Fot. pixabay.com/rupixen

Jakiś czas temu wpadłem w internecie na nagrania pokazujące jakie metody stosują oszuści próbując okraść naiwnych ludzi wierzących gruszki na wierzbie. Osoba prowadząca rozmowę z naciągaczem wiedział z kim ma do czynienia. Na portalu youtube mnóstwo jest takich materiałów pokazujących mechanizm takiej kradzieży. Opiszmy zatem jak to działa, ku przestrodze!

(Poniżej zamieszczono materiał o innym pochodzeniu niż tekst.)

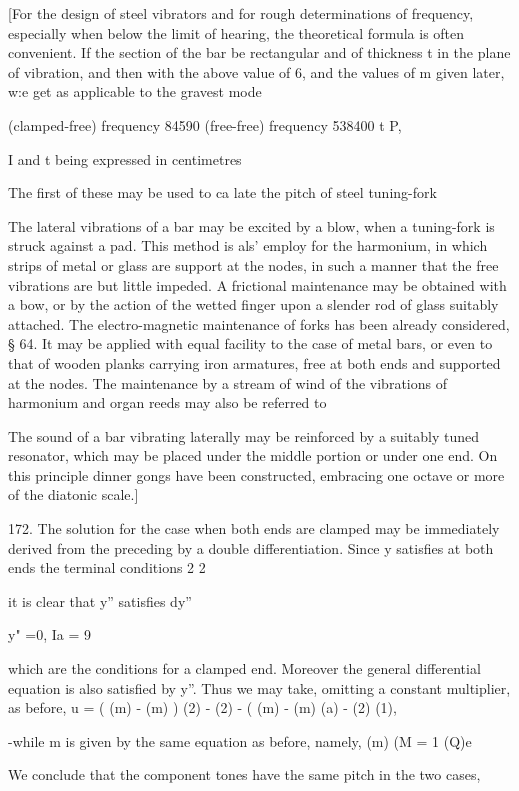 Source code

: [For the design of steel vibrators and for rough determinations
of frequency, especially when below the limit of hearing, the
theoretical formula is often convenient. If the section of the bar
be rectangular and of thickness t in the plane of vibration,
and then with the above value of 6, and the values of m given
later, w:e get as applicable to the gravest mode

(clamped-free) frequency 84590
(free-free) frequency 538400 t P,

I and t being expressed in centimetres

The first of these may be used to ca late the pitch of steel
tuning-fork


The lateral vibrations of a bar may be excited by a blow,
when a tuning-fork is struck against a pad. This method is als'
employ for the harmonium, in which strips of metal or glass are
support at the nodes, in such a manner that the free vibrations
are but little impeded. A frictional maintenance may be obtained
with a bow, or by the action of the wetted finger upon a slender
rod of glass suitably attached. The electro-magnetic maintenance
of forks has been already considered, § 64. It may be applied with
equal facility to the case of metal bars, or even to that of
wooden planks carrying iron armatures, free at both ends and
supported at the nodes. The maintenance by a stream of wind
of the vibrations of harmonium and organ reeds may also be
referred to

The sound of a bar vibrating laterally may be reinforced by a
suitably tuned resonator, which may be placed under the middle
portion or under one end. On this principle dinner gongs have
been constructed, embracing one octave or more of the diatonic
scale.]


172. The solution for the case when both ends are clamped may be
immediately derived from the preceding by a double differentiation.
Since y satisfies at both ends the terminal conditions 2 2

it is clear that y'' satisfies dy''

y" =0, Ia = 9

which are the conditions for a clamped end. Moreover the general
differential equation is also satisfied by y''. Thus we may take,
omitting a constant multiplier, as before, u = ( (m) - (m) ) (2) - (2) -
( (m) - (m) (a) - (2) (1),


-while m is given by the same equation as before, namely, (m) (M = 1
(Q)e

We conclude that the component tones have the same pitch in the two
cases,

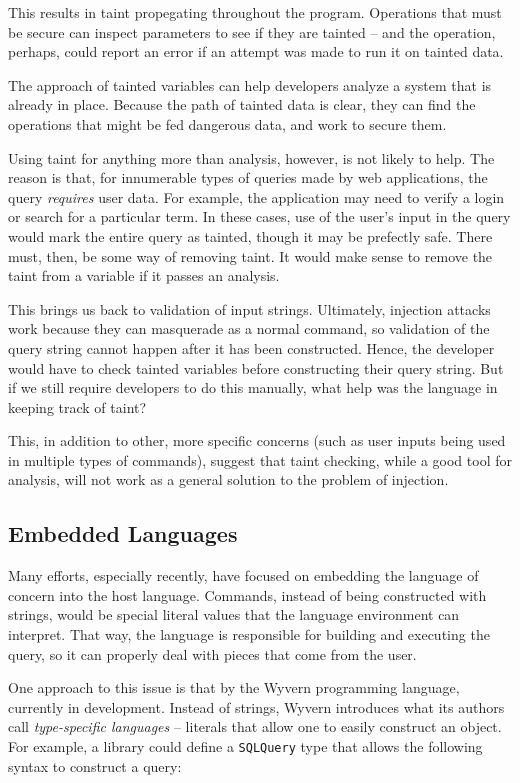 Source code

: \documentclass[twocolumn]{article}
\begin{document}
This results in taint propegating throughout the program.  Operations that must be secure can inspect parameters to see if they are tainted -- and the operation, perhaps, could report an error if an attempt was made to run it on tainted data.

The approach of tainted variables can help developers analyze a system that is already in place.  Because the path of tainted data is clear, they can find the operations that might be fed dangerous data, and work to secure them.

Using taint for anything more than analysis, however, is not likely to help.  The reason is that, for innumerable types of queries made by web applications, the query \textit{requires} user data.  For example, the application may need to verify a login or search for a particular term.  In these cases, use of the user's input in the query would mark the entire query as tainted, though it may be prefectly safe.  There must, then, be some way of removing taint.  It would make sense to remove the taint from a variable if it passes an analysis.

This brings us back to validation of input strings. Ultimately, injection attacks work because they can masquerade as a normal command, so validation of the query string cannot happen after it has been constructed.  Hence, the developer would have to check tainted variables before constructing their query string.  But if we still require developers to do this manually, what help was the language in keeping track of taint?   

This, in addition to other, more specific concerns (such as user inputs being used in multiple types of commands), suggest that taint checking, while a good tool for analysis, will not work as a general solution to the problem of injection.

\subsection{Embedded Languages}
Many efforts, especially recently, have focused on embedding the language of concern into the host language.  Commands, instead of being constructed with strings, would be special literal values that the language environment can interpret.  That way, the language is responsible for building and executing the query, so it can properly deal with pieces that come from the user.

One approach to this issue is that by the Wyvern programming language, currently in development.\cite{wyvern-short}  Instead of strings, Wyvern introduces what its authors call \textit{type-specific languages} -- literals that allow one to easily construct an object.\cite{wyvern-long}  For example, a library could define a \verb;SQLQuery; type that allows the following syntax to construct a query:
\end{document}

Oszuści wabią swoje ofiary jakąś reklamówką internetową, w której posługują się wizerunkiem znanej osoby z jej rzekomym cytatem. To oczywiście fake, ma jednak przykuć uwagę i skłonić do kliknięcia. Osoba, która w to klika finalnie trafia na stronę obiecującą ogromne zyski z inwestowania np. w kryptowaluty. Wystarczy zarejestrować się, podając swoje dane i czekać na kontakt z rzekomej firmy inwestycyjnej. Ten niebawem następuje. Oszust dzwoni do swojej ofiary i opowiada jej niestworzone rzeczy o rzekomym zysku, którego wypłata wymaga kilku ruchów ze strony oszukiwanego. Najczęściej chodzi o zainstalowanie programu do udostępniania pulpitu, a następnie zalogowanie się pod czujnym okiem naciągacza do swojej bankowości internetowej. Wówczas uzyskuje on nieskrępowany dostęp do naszego konta i przelewa sobie wszystkie środki, jakie się na nim znajdują. Kiedy naiwny „inwestor” orientuje się, co faktycznie się stało, wszak konto jest puste, jest już za późno. Pieniądze zniknęły.

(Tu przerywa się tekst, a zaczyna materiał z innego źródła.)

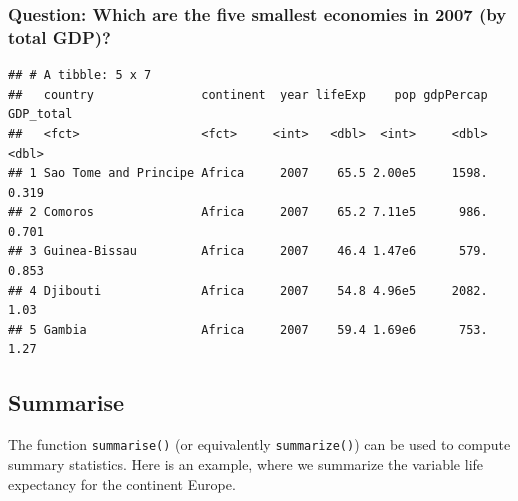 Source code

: \documentclass[11pt,]{article}
\newenvironment{Shaded}{\begin{snugshade}}{\end{snugshade}}
\newcommand{\KeywordTok}[1]{\textcolor[rgb]{0.13,0.29,0.53}{\textbf{#1}}}
\newcommand{\DataTypeTok}[1]{\textcolor[rgb]{0.13,0.29,0.53}{#1}}
\newcommand{\DecValTok}[1]{\textcolor[rgb]{0.00,0.00,0.81}{#1}}
\newcommand{\StringTok}[1]{\textcolor[rgb]{0.31,0.60,0.02}{#1}}
\newcommand{\OperatorTok}[1]{\textcolor[rgb]{0.81,0.36,0.00}{\textbf{#1}}}
\newcommand{\NormalTok}[1]{#1}
\begin{document}
\subsubsection{Question: Which are the five smallest economies in 2007
(by total
GDP)?}\label{question-which-are-the-five-smallest-economies-in-2007-by-total-gdp}

\begin{Shaded}
\end{Shaded}

\begin{verbatim}
## # A tibble: 5 x 7
##   country               continent  year lifeExp    pop gdpPercap GDP_total
##   <fct>                 <fct>     <int>   <dbl>  <int>     <dbl>     <dbl>
## 1 Sao Tome and Principe Africa     2007    65.5 2.00e5     1598.     0.319
## 2 Comoros               Africa     2007    65.2 7.11e5      986.     0.701
## 3 Guinea-Bissau         Africa     2007    46.4 1.47e6      579.     0.853
## 4 Djibouti              Africa     2007    54.8 4.96e5     2082.     1.03 
## 5 Gambia                Africa     2007    59.4 1.69e6      753.     1.27
\end{verbatim}

\subsection{Summarise}\label{summarise}

The function \texttt{summarise()} (or equivalently \texttt{summarize()})
can be used to compute summary statistics. Here is an example, where we
summarize the variable life expectancy for the continent Europe.

\begin{Shaded}
\end{Shaded}
\end{document}
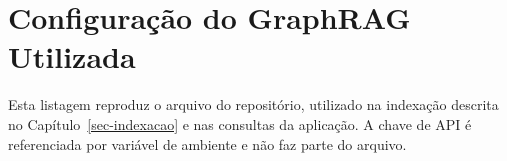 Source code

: \chapter{Configuração do GraphRAG Utilizada}
\label{sec-apendice-config}

Esta listagem reproduz o arquivo  do repositório, utilizado na indexação descrita no Capítulo~\ref{sec-indexacao} e nas consultas da aplicação. A chave de API é referenciada por variável de ambiente e não faz parte do arquivo.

Niestety oszuści wykorzystują znany jak świat mechanizm, obiecują łatwe i szybkie zyski tak naprawdę za nic. Niektórzy, nie znający zasad funkcjonowania świata finansów sądzą, że pieniądze zarabia się tam bez wysiłku. Cwaniacy wykorzystują ten brak elementarnej wiedzy i orientacji w temacie. Kuszą potężnymi pieniędzmi, po które wystarczy się schylić. Potem, kiedy już omamią łatwowiernego rozmówcę, podają mu po kolei, co ma dokładnie robić. Chodzi o to, żeby przejąć kontrolę nad jego kontem bankowym. Powołują się przy tym, na poważne instytucje, które rzekomo nakazują takie postepowanie, jakiego wymają od swoich ofiar oszuści. To oczywiście stek kłamstw mający ich uwiarygodnić. Pod żadnym pozorem zatem nie można udostępniać swoich danych do logowania do konta bankowego. To przepis na finansową katastrofę.

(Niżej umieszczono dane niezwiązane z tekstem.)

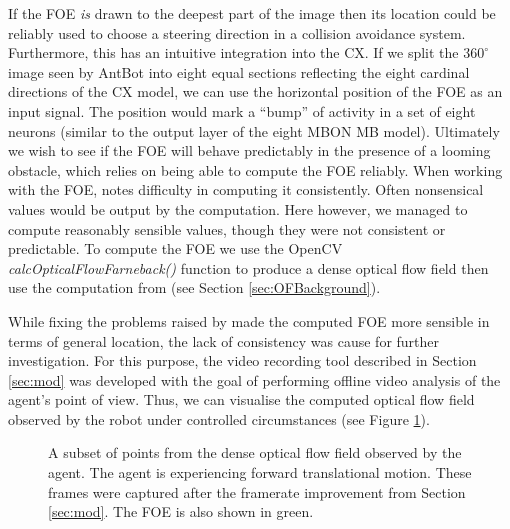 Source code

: \documentclass[a4paper,11pt,twoside,openright]{article}
\begin{document}
If the FOE \textit{is} drawn to the deepest part of the image then its location
could be reliably used to choose a steering direction in a collision avoidance
system. Furthermore, this has an
intuitive integration into the CX. If we split the $360^{\circ}$ image seen by
AntBot into eight equal sections reflecting the eight cardinal directions of the
CX model, we can use the horizontal position of the FOE as an input signal. The
position would mark a ``bump'' of activity in a set of eight neurons (similar to
the output layer of the eight MBON MB model). Ultimately we wish to see if the
FOE will behave predictably in the presence of a looming obstacle, which relies
on being able to compute the FOE reliably.
When working with the FOE, \cite{Mitchell2018} notes difficulty in computing it
consistently. Often nonsensical values would be output by the computation. Here
however, we managed to compute reasonably sensible values, though they were not
consistent or predictable. To compute the FOE we use the OpenCV
\textit{calcOpticalFlowFarneback()} function to produce a dense optical flow
field then use the computation from \cite{ODonovan2005} (see Section
\ref{sec:OFBackground}).
\newline
\par

While fixing the problems raised by \cite{Mitchell2018} made the computed FOE
more sensible in terms of general location, the lack of consistency was cause
for further investigation. For this purpose, the video recording tool described
in Section \ref{sec:mod} was developed with the goal of performing offline
video analysis of the agent's point of view. Thus, we can visualise the
computed optical flow field observed by the robot under controlled circumstances
(see Figure \ref{fig:flowfield}).

\begin{figure}[h!]
  \centering
  \caption{\label{fig:flowfield}
    A subset of points from the dense optical flow field observed by the agent.
    The agent is experiencing forward translational motion. These frames were
    captured after the framerate improvement from Section \ref{sec:mod}. The
    FOE is also shown in green.
  }
\end{figure}
\end{document}

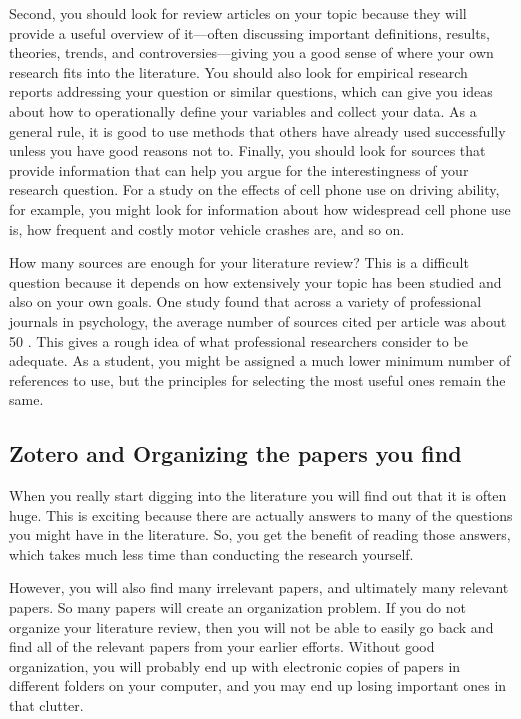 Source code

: Second, you should look for review articles on your topic because they will provide a useful overview of it---often discussing important definitions, results, theories, trends, and controversies---giving you a good sense of where your own research fits into the literature. You should also look for empirical research reports addressing your question or similar questions, which can give you ideas about how to operationally define your variables and collect your data. As a general rule, it is good to use methods that others have already used successfully unless you have good reasons not to. Finally, you should look for sources that provide information that can help you argue for the interestingness of your research question. For a study on the effects of cell phone use on driving ability, for example, you might look for information about how widespread cell phone use is, how frequent and costly motor vehicle crashes are, and so on.

How many sources are enough for your literature review? This is a difficult question because it depends on how extensively your topic has been studied and also on your own goals. One study found that across a variety of professional journals in psychology, the average number of sources cited per article was about 50 \citep{adair_explosion_2003}. This gives a rough idea of what professional researchers consider to be adequate. As a student, you might be assigned a much lower minimum number of references to use, but the principles for selecting the most useful ones remain the same.

\subsection{Zotero and Organizing the papers you find}

When you really start digging into the literature you will find out that it is often huge. This is exciting because there are actually answers to many of the questions you might have in the literature. So, you get the benefit of reading those answers, which takes much less time than conducting the research yourself.

However, you will also find many irrelevant papers, and ultimately many relevant papers. So many papers will create an organization problem. If you do not organize your literature review, then you will not be able to easily go back and find all of the relevant papers from your earlier efforts. Without good organization, you will probably end up with electronic copies of papers in different folders on your computer, and you may end up losing important ones in that clutter.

Wyłudzacze stosują coraz bardziej wysublimowane metody. Wyżej opisana to tylko jedna z nich. Często podają się za przedstawicieli banku i straszą, że ktoś włamał się na nasze konto, potem, w podobny sposób wyłudzają dane. Innym razem ślą maila z dziwnymi linkami lub załącznikami. Każde nierozważne kliknięcie może skończyć się wyczyszczeniem środków. Należy zatem sprawdzać źródło takich wiadomości i pod żadnym pozorem nie klikać w niepewne czy dziwnie wyglądające linki czy załączniki. Kluczem jest ostrożność i czujność. Jeden błąd może być bardzo kosztowny.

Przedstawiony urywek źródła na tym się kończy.